7) Relocate six of the southernmost turbine locations because of their impact on wildlife and the integrity of adjacent areas set aside for their conservation value.
            The second half of the hearing dealt with county/city requests for economic impact funds from the state. The expected costs are from a couple hundred workers temporarily descending on Cheyenne requiring health and emergency services.
            At the June CHPAS board meeting, members approved staying involved in the Roundhouse issue. The Roundhouse folks have a little mitigation money we could direct toward a study to benefit birds at this and other wind farms. There is a Technical Advisory Committee we need to keep track of. And we need to lobby to give Game and Fish’s recommendations more legal standing so they can’t be ignored.
            It’s too bad I don’t watch courtroom dramas. The hearing would have been easier to navigate. But everyone—DEQ employees, the Roundhouse team, council members, hearing examiner, court reporter—was very supportive of CHPAS’s participation. They rarely see the public as a party at these hearings. I just wish we could have had one or more conditions accepted on behalf of the birds.

Barb Gorges is the most recent past president of the Cheyenne – High Plains Audubon Society which represents Audubon members in Laramie, Goshen and Platte counties.      

Cheyenne – High Plains Audubon Society took a tour of the Belvoir Ranch fall 2008. This photo looks northwest from the rim of the Big Hole. Photo by Barb Gorges.

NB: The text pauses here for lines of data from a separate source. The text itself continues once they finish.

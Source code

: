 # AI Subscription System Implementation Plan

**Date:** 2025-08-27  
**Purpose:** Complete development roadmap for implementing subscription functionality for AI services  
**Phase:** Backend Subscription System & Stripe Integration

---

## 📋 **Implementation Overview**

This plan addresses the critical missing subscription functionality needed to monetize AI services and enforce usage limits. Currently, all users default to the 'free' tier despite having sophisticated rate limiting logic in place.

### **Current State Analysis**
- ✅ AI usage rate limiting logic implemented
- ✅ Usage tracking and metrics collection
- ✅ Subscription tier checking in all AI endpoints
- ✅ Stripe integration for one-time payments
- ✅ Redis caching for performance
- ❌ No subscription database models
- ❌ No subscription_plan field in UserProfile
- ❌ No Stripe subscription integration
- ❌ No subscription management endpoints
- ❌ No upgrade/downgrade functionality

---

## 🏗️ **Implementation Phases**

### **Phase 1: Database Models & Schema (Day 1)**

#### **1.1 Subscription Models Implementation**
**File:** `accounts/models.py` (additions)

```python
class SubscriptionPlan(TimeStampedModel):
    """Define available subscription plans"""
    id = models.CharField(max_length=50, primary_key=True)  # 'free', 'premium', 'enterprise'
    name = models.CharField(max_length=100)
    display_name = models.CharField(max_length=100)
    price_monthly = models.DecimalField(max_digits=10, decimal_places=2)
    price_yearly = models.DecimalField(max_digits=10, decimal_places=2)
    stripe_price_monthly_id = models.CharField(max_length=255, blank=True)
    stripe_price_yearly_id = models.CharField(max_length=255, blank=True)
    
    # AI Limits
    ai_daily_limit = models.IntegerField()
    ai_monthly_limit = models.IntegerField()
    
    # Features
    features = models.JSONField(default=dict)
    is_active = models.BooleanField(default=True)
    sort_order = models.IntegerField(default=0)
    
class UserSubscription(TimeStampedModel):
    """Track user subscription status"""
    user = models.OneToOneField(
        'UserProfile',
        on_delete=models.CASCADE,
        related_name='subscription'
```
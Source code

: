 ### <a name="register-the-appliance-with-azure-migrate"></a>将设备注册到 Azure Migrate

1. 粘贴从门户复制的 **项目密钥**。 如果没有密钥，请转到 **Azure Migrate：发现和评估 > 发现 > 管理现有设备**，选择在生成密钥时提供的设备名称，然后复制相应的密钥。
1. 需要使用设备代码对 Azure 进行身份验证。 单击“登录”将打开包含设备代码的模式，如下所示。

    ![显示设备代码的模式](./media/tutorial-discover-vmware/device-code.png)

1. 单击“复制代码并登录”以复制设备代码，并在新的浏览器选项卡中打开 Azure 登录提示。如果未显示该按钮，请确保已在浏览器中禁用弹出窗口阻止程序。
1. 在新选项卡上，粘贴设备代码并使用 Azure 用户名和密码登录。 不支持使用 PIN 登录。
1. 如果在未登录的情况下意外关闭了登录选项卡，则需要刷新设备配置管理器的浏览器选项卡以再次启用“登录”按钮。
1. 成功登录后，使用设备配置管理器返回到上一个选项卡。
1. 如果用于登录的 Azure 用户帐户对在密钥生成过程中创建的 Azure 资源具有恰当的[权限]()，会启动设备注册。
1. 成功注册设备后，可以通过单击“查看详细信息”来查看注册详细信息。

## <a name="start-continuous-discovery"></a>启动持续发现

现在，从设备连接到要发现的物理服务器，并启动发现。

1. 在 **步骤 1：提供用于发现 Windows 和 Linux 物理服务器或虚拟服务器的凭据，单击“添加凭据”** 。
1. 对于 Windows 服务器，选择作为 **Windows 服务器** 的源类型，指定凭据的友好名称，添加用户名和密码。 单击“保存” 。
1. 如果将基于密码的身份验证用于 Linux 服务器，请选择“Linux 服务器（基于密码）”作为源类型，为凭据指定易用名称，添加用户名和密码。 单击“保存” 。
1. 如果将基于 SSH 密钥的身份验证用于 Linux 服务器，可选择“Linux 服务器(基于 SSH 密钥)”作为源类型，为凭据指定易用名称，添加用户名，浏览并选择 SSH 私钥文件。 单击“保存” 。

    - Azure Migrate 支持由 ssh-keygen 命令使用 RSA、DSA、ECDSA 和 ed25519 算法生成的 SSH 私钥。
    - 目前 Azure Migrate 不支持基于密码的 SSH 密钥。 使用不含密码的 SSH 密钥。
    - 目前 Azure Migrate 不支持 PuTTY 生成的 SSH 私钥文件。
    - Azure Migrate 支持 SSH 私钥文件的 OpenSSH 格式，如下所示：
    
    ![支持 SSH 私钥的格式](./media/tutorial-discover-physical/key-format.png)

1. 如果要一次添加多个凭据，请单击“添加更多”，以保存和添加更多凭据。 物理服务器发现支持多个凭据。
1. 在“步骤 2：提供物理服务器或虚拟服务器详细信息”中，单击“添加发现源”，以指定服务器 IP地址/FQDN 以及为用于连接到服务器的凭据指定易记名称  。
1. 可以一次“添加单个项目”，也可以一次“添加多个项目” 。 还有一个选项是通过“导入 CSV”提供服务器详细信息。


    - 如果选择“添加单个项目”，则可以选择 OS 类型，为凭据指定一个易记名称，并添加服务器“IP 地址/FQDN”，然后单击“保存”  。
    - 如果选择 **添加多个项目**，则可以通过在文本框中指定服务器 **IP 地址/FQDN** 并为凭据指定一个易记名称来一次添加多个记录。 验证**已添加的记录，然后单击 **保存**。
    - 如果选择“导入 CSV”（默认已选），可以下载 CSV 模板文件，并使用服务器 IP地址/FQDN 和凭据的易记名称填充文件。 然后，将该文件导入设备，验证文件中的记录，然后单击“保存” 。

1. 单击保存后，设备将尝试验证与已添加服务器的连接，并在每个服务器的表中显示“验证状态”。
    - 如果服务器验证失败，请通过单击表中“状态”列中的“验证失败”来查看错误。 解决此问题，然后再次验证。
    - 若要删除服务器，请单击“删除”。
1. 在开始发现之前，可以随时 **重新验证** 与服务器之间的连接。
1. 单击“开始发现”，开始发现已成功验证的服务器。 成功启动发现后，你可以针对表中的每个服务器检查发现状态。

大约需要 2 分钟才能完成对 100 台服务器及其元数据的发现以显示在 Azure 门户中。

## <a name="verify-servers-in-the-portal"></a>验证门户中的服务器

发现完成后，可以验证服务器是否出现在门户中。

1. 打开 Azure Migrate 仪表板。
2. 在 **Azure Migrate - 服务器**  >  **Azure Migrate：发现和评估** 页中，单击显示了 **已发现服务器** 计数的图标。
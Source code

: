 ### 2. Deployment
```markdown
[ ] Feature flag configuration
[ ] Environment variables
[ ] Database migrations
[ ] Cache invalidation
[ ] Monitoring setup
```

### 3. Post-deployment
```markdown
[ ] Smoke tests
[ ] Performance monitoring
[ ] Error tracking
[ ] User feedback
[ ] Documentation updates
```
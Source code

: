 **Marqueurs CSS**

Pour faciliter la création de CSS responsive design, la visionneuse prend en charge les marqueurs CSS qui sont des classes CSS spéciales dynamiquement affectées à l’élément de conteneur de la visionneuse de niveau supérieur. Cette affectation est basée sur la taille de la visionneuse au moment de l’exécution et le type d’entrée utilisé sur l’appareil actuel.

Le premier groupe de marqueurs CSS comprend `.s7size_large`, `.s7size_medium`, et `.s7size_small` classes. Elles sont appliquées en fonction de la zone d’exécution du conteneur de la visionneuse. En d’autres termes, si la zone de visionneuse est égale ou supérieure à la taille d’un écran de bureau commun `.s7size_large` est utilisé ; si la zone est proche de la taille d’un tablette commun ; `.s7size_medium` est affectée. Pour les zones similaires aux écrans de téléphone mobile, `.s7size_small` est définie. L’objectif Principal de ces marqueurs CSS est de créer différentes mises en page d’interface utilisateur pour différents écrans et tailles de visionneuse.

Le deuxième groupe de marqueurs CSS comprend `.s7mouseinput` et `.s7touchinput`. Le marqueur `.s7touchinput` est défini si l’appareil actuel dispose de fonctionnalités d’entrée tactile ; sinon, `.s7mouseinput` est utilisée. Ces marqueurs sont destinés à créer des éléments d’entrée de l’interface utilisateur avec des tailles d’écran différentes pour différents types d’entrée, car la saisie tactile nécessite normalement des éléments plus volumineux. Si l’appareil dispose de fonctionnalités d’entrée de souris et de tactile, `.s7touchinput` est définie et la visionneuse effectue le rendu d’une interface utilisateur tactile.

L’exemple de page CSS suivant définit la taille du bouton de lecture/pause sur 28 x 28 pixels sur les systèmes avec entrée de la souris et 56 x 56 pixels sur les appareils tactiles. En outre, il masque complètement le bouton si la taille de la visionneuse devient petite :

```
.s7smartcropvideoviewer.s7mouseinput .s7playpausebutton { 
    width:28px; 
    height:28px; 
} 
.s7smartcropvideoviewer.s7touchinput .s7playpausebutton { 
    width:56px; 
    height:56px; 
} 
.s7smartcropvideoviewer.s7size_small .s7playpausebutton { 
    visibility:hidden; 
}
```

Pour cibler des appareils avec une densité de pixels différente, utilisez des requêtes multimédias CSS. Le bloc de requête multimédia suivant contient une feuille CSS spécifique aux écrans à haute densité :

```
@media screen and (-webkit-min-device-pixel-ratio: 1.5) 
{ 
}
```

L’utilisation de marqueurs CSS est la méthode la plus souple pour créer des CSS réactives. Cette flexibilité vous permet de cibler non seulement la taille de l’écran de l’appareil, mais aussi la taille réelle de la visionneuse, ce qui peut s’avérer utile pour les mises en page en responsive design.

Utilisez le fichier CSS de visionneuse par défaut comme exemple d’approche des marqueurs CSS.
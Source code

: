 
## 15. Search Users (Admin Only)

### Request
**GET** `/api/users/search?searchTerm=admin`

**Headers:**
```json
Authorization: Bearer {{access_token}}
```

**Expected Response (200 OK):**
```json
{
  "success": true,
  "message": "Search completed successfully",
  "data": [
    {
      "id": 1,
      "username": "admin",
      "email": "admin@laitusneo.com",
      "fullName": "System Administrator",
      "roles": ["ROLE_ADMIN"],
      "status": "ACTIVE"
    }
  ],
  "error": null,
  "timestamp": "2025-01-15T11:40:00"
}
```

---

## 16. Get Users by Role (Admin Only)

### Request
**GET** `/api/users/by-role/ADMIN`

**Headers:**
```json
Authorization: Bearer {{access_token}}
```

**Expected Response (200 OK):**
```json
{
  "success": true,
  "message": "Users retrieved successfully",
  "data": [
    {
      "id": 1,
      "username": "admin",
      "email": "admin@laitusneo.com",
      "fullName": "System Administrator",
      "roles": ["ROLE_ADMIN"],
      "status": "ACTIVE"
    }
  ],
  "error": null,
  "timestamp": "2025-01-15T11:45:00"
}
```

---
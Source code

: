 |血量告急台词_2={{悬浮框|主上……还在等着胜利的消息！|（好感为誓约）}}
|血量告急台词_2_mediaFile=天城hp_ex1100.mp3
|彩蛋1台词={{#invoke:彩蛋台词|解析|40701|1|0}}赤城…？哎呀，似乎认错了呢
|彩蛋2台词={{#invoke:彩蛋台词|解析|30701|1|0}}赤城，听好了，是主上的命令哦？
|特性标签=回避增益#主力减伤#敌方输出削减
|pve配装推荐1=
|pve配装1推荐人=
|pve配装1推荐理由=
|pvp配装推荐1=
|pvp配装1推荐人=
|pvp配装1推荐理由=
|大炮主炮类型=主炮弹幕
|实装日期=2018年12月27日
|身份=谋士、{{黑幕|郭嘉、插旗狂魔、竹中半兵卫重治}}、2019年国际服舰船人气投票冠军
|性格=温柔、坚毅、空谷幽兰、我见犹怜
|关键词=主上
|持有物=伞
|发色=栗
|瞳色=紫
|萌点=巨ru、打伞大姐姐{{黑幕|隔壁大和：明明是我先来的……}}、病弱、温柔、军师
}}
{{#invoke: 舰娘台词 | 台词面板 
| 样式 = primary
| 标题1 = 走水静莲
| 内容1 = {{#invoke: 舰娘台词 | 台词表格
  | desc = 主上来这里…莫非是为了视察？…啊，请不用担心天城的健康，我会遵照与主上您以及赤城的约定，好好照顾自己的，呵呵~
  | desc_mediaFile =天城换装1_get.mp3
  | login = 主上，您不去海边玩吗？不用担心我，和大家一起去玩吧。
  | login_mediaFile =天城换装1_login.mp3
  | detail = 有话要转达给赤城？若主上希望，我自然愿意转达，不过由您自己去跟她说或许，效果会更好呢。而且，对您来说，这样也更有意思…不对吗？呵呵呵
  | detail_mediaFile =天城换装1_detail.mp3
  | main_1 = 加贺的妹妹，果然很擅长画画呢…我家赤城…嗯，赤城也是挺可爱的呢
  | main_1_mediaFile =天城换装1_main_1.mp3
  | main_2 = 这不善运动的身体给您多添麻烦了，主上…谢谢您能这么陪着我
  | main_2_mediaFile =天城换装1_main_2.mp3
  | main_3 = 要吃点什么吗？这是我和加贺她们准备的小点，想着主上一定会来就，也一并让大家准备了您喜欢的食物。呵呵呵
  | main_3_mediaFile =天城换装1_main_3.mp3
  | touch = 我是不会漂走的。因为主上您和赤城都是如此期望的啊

On the southernmost edge of the Belvoir Ranch sits the rim of the Big Hole. This is the view to the south, into Colorado’s Soapstone Prairie Natural Area and Red Mountain Open Space. Concentrated nocturnal songbird migration through this area can be seen with weather radar (see a previous post about BirdCast). It is not known if the 499-foot-tall Roundhouse wind turbines will be visible from below. Photo by Barb Gorges.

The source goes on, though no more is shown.